L’entraîneur de l'OM est à la recherche d ' un nouvel attaquant et est informé de l'existence d'un extraordinaire jeune Irakien.

Il prend donc l'avion pour Bagdad et assiste à un match du jeune prodige.

Il est subjugué par ce qu'il voit et s'arrange pour que la future superstar déménage à Marseille.­­­



Deux mois plus tard, en championnat le PSG mène 2 - 0 contre l'OM et il ne reste plus que dix minutes à jouer.
Il décide alors de faire entrer sa nouvelle recrue.
­
Le jeune marque 3 buts et donne la victoire à l'OM Les supporters pleurent de joie.



Les joueurs et l'entraineur se jettent sur lui pour l'embrasser.



Lorsqu'il rentre aux vestiaires, il appelle sa mère pour partager sa joie.
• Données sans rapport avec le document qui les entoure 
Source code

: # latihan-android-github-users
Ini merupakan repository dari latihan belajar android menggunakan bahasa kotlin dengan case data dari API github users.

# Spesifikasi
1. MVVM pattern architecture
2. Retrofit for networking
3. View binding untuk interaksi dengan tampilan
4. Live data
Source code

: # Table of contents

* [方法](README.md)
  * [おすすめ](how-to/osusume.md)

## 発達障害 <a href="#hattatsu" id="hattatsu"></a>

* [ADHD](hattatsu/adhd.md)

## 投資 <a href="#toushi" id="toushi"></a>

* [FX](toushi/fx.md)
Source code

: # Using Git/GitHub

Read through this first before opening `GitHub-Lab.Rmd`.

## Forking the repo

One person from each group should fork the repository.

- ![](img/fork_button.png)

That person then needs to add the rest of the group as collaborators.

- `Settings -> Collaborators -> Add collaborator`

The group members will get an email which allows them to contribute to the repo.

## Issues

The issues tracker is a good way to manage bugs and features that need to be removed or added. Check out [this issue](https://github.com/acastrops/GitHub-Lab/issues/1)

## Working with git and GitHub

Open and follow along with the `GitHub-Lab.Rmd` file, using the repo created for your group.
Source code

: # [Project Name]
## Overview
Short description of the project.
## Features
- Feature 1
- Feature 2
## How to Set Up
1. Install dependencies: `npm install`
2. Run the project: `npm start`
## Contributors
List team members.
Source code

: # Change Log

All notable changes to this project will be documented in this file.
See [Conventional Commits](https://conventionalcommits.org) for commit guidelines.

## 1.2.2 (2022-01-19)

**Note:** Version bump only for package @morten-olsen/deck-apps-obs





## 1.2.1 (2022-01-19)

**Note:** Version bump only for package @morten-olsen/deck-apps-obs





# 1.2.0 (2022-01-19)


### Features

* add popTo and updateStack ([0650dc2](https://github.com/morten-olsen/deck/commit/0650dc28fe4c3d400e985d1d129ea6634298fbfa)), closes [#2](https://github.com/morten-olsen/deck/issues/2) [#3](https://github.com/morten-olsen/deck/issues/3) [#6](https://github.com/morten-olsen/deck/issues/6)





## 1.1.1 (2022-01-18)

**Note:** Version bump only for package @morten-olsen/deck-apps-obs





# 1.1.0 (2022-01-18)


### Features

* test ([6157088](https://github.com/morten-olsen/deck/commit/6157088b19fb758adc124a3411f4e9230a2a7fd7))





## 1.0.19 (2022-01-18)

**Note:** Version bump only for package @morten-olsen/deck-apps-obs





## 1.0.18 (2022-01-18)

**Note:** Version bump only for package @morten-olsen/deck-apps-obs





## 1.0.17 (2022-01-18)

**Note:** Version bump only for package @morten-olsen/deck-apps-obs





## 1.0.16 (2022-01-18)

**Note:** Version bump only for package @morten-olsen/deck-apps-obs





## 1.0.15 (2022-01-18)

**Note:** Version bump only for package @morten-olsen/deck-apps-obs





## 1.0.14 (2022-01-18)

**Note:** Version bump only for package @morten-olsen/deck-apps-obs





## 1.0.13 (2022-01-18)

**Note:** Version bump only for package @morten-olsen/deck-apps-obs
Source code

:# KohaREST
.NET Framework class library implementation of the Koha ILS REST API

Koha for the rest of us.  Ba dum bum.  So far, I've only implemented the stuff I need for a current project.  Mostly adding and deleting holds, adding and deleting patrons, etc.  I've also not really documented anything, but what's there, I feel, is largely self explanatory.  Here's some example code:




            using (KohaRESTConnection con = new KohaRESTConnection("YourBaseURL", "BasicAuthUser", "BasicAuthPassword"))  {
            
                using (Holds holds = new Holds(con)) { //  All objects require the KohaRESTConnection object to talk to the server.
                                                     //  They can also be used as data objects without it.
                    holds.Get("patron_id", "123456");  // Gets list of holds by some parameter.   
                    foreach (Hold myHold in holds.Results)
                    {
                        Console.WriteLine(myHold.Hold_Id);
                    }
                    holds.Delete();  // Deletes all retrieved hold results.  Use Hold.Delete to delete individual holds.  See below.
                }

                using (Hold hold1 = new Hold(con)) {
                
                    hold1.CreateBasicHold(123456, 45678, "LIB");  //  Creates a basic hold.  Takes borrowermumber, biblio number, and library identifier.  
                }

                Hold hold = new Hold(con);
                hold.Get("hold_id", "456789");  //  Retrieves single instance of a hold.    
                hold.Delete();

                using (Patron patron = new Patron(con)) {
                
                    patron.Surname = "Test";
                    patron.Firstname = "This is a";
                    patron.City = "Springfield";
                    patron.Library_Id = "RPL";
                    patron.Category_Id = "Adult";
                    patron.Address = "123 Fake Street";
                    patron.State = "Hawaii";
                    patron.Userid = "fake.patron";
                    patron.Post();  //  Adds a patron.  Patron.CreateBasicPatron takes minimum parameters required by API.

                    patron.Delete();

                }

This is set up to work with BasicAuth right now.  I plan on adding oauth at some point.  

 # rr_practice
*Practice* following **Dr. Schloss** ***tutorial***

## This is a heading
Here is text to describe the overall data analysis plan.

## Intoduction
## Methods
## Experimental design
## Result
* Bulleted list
- « Salut M'man, tu ne devineras jamais quoi ! en moins de dix minutes, j'ai marqué 3 buts et on a gagné. Tout le monde est fou, même la Presse est dingue de moi !"



- « Comme je suis contente pour toi, mon fils. »



- «Et toi, maman, comment ça va ?

- « Mal mon fils ! Ton père vient juste de se faire tirer dessus en pleine rue : il est aux urgences. Ta sœur a été violée à l'école, et ton jeune frère a été arrêté avec un copain : il conduisait une voiture volée…»



Le jeune joueur se sent subitement très embarrassé.



- « Je ne sais pas quoi te dire M'man, j'suis désolé. »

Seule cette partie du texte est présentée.